Enfin, Mehdi D., trésorier de l’association MTP (Marseille Trop Puissant), est dans le viseur pour avoir notamment distribué une vingtaine de fumigènes au cœur du cortège et en avoir lancé un dans le PC Sécurité, au moment où l’entrée de la Commanderie a été forcée. On retrouvera son empreinte ADN sur ce fumigène, ce qui le forcera à avouer. C’est avec lui que les réquisitions du procureur adjoint de la République de Marseille auront été les plus sévères : 9 mois ferme.

André Ribes, le procureur adjoint, argumente : « Dans ce type d’incidents, celui qui les organise est plus coupable que celui qui les commet. Faire passer ses idées par la violence, ce n’est pas possible ! Vous dites qu’il ne faut pas confondre casseurs et supporters. Mais ce n’est pas de ma faute si tous ces supporters étaient aussi des casseurs ! » Il requiert par ailleurs 9 mois de prison dont 5 avec sursis pour Zeroual et Bourguignon.

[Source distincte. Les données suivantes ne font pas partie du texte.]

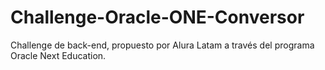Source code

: # Challenge-Oracle-ONE-Conversor
Challenge de back-end, propuesto por Alura Latam a través del programa Oracle Next Education.
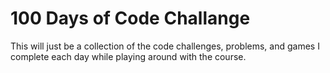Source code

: # 100 Days of Code Challange
This will just be a collection of the code challenges, problems, and games I complete each day while playing around with the course.  
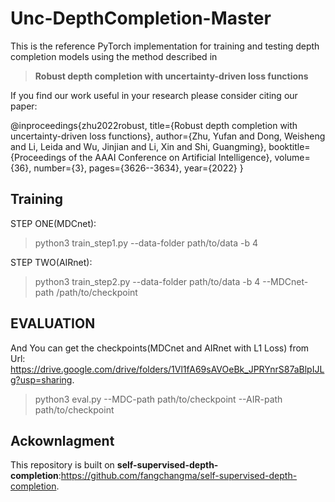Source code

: # Unc-DepthCompletion-Master

This is the reference PyTorch implementation for training and testing depth completion models using the method described in

> **Robust depth completion with uncertainty-driven loss functions**

If you find our work useful in your research please consider citing our paper:

@inproceedings{zhu2022robust,
  title={Robust depth completion with uncertainty-driven loss functions},
  author={Zhu, Yufan and Dong, Weisheng and Li, Leida and Wu, Jinjian and Li, Xin and Shi, Guangming},
  booktitle={Proceedings of the AAAI Conference on Artificial Intelligence},
  volume={36},
  number={3},
  pages={3626--3634},
  year={2022}
}

## Training
STEP ONE(MDCnet):
>python3 train_step1.py --data-folder path/to/data -b 4

STEP TWO(AIRnet):
>python3 train_step2.py --data-folder path/to/data -b 4 --MDCnet-path /path/to/checkpoint

## EVALUATION
And You can get the checkpoints(MDCnet and AIRnet with L1 Loss) from Url: https://drive.google.com/drive/folders/1Vl1fA69sAVOeBk_JPRYnrS87aBlpIJLg?usp=sharing. 
>python3 eval.py --MDC-path path/to/checkpoint --AIR-path path/to/checkpoint

## Ackownlagment
This repository is built on **self-supervised-depth-completion**:https://github.com/fangchangma/self-supervised-depth-completion.
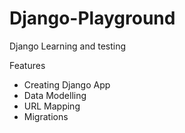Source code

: # Django-Playground
Django Learning and testing

Features
- Creating Django App
- Data Modelling
- URL Mapping
- Migrations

Et 10 mois avec sursis pour Hamza B. et Christophe C.

L’avocat de l’OM ne charge pas les Ultras ou les Winners

Auparavant, la plaidoirie des avocats de l’OM, partie civile dans ce dossier, avait également ciblé principalement l’action isolée du trésorier des MTP. Olivier Grimaldi, avocat OM : « Le plus grave pour nous, ce ne sont pas les Ultras ou les Winners, c’est le fait qu’un trésorier des MTP distribue des fumigènes. C’est inadmissible ! Nous en avons parlé avec la présidente de l’association, elle était révoltée. Si cela avait été un acte collectif, il n’y aurait plus de MTP aujourd’hui, comme il n’y a plus de Yankee aujourd’hui. »

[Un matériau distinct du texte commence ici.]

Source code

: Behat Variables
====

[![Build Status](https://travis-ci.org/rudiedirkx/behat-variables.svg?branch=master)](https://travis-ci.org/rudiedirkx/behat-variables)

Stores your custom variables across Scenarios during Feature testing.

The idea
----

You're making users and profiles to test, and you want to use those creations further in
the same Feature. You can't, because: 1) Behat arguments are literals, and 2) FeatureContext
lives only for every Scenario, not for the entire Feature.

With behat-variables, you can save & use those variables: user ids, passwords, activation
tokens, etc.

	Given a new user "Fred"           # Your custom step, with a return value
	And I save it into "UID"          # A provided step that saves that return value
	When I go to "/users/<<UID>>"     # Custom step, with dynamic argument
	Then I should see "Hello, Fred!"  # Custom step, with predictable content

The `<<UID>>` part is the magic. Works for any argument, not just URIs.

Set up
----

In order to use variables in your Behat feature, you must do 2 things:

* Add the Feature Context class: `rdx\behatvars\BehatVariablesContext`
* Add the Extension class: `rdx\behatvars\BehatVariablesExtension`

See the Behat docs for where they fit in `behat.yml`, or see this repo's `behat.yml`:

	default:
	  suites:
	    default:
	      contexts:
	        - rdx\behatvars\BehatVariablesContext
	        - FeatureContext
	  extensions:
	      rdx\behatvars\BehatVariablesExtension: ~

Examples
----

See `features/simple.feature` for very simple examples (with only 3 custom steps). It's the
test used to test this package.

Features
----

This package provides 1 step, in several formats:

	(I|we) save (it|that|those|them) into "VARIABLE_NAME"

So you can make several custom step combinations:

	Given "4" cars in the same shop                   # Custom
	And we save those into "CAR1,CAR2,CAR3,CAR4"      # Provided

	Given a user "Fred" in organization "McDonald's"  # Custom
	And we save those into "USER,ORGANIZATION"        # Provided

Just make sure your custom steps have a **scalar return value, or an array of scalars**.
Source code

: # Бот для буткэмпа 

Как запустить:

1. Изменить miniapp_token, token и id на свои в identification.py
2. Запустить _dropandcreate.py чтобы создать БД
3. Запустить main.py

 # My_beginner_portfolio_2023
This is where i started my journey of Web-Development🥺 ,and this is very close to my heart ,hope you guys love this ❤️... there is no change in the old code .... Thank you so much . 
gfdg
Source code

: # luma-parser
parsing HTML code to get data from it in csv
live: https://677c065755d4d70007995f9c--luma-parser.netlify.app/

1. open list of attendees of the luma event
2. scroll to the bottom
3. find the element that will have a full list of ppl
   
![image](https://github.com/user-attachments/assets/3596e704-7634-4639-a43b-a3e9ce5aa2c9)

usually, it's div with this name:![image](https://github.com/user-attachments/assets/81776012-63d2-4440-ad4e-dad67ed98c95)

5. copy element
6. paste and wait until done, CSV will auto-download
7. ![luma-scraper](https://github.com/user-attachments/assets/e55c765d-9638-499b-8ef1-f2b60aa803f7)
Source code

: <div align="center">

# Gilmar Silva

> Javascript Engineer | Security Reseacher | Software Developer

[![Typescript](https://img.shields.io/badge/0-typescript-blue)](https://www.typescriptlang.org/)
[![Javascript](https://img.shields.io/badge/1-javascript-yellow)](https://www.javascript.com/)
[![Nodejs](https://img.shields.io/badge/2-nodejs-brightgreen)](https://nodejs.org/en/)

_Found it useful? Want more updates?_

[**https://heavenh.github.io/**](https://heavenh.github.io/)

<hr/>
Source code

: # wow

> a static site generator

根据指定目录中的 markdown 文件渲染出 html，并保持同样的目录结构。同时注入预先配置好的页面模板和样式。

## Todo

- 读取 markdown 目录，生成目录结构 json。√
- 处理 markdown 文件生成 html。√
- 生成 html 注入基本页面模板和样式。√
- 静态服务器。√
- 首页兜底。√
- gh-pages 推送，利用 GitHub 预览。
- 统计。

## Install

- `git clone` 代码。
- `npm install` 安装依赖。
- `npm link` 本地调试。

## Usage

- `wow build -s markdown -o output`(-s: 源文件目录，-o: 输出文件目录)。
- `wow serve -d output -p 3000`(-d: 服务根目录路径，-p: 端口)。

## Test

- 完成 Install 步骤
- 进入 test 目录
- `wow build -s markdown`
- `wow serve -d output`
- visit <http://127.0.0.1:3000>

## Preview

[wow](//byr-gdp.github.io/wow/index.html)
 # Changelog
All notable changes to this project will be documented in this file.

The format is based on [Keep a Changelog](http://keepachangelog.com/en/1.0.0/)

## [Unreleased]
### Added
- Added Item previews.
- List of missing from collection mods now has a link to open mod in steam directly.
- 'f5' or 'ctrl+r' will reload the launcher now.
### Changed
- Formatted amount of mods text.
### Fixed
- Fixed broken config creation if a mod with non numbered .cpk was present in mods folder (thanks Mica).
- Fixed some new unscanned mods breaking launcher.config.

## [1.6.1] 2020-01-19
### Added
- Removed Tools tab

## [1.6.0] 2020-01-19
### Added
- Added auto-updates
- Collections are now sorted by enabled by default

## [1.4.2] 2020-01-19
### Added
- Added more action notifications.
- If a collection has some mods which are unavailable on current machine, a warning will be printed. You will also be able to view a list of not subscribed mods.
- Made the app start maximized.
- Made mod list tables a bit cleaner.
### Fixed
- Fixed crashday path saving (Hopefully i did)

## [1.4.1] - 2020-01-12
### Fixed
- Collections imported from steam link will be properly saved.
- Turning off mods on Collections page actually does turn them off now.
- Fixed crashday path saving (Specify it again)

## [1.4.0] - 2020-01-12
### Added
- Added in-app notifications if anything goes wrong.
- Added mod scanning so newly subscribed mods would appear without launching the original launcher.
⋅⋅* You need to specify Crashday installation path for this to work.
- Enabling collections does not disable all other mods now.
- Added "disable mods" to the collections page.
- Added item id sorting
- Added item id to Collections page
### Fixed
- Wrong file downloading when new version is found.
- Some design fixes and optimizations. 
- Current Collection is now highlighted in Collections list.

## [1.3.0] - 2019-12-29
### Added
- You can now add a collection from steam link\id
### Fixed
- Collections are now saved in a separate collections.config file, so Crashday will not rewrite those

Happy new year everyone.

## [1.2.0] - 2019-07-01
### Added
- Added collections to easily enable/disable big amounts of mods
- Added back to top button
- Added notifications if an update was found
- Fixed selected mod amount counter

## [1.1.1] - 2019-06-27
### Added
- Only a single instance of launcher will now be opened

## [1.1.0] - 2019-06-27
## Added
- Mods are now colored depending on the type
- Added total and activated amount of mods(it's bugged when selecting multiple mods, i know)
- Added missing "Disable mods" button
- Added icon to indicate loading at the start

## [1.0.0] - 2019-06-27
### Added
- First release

L’avocat de l’OM reconnaît que « Rachid Zéroual est pénible », mais « dire que ces incidents sont de la faute des Winners, je n’y arrive pas, j’ai une position analogue pour les Ultras ».

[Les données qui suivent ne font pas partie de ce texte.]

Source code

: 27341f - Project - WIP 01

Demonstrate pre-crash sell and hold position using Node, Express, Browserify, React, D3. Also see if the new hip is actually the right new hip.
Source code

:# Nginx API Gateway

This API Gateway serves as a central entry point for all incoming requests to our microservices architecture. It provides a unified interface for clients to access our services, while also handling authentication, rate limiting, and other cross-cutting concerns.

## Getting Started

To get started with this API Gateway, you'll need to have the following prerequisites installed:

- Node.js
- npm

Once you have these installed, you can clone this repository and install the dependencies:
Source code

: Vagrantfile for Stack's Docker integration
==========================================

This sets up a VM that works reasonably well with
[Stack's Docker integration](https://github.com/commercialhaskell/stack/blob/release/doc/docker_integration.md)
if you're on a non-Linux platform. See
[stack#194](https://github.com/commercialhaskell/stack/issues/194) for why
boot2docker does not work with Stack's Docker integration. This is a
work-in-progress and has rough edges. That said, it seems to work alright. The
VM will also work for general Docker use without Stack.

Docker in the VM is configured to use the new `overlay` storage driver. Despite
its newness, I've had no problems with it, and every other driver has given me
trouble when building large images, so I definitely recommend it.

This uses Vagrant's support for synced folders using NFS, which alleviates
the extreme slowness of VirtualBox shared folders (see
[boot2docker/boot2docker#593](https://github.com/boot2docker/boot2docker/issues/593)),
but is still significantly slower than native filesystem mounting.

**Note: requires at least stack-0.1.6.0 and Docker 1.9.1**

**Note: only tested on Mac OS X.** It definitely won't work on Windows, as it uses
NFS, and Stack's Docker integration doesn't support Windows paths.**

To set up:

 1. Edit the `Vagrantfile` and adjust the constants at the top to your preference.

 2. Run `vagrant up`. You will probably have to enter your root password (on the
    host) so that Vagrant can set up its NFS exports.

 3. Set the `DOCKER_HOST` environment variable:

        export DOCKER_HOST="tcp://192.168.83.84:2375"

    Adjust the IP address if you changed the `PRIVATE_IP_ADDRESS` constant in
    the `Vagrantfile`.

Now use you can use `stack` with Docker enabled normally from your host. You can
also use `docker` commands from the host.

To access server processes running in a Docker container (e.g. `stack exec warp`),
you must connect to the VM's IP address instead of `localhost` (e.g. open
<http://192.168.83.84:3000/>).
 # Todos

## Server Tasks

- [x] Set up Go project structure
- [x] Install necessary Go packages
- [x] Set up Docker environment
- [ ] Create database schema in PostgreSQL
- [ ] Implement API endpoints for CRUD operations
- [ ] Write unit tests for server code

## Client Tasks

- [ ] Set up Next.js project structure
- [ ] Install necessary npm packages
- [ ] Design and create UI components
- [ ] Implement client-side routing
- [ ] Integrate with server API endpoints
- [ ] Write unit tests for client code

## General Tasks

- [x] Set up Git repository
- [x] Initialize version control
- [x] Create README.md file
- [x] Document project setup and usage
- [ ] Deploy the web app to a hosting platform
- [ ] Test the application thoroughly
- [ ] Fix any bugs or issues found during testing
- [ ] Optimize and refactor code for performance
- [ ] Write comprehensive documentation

Une main tendue, très clairement, alors qu’une nouvelle convention OM / groupes de supporters est en train de voir le jour, dans un contexte d’apaisement souhaité également par le propriétaire du club Frank McCourt et le nouveau président Pablo Longoria.

Lors de leur plaidoirie, les avocats de l’OM ne s’en cachent pas, et calment le jeu avec leurs associations de supporters. « Ce n’est pas le procès des supporters, c’est le procès des casseurs. L’OM ne peut pas vivre sans ses supporters et l’OM n’a pas la capacité de choisir ses supporters. » Une ligne bien plus souple que l’aurait souhaité un certain Jacques-Henri Eyraud, dont les oreilles ont peut-être sifflé ce lundi, via cette dernière punchline d’un des avocats du club : « L’OM, ce n’est pas Game of Thrones (comme l’avait décrit JHE dans le magazine So Foot.) Il n’y a pas de tribu sauvage, de trône de fer. Ce ne sont pas des motards hors la loi avides de corruption et de violence. »

Des aménagements de peine pour les quatre supporters condamnés

Le tribunal correctionnel de Marseille a rendu son délibéré en début de soirée, ce lundi. Il a estimé qu’il y avait plusieurs preuves d’une organisation en vue de dégradations et violences : tracts, réunions, annonce sur les réseaux sociaux, heure de rassemblement, et distribution de matériel notamment.

Mehdi D., le trésorier des MTP, a écopé d’un an de prison ferme mais sa peine est aménagée avec un bracelet électronique à porter au domicile. Rachid Zeroual et Christophe Bourguignon sont condamnés à 9 mois de prison dont 5 avec sursis, avec également un aménagement de peine. Ils ne vont donc pas non plus en prison. Hamza B., des Winners, est puni de 10 mois de prison avec sursis. Enfin, Christophe C., l’ex-capo des Winners, est relaxé.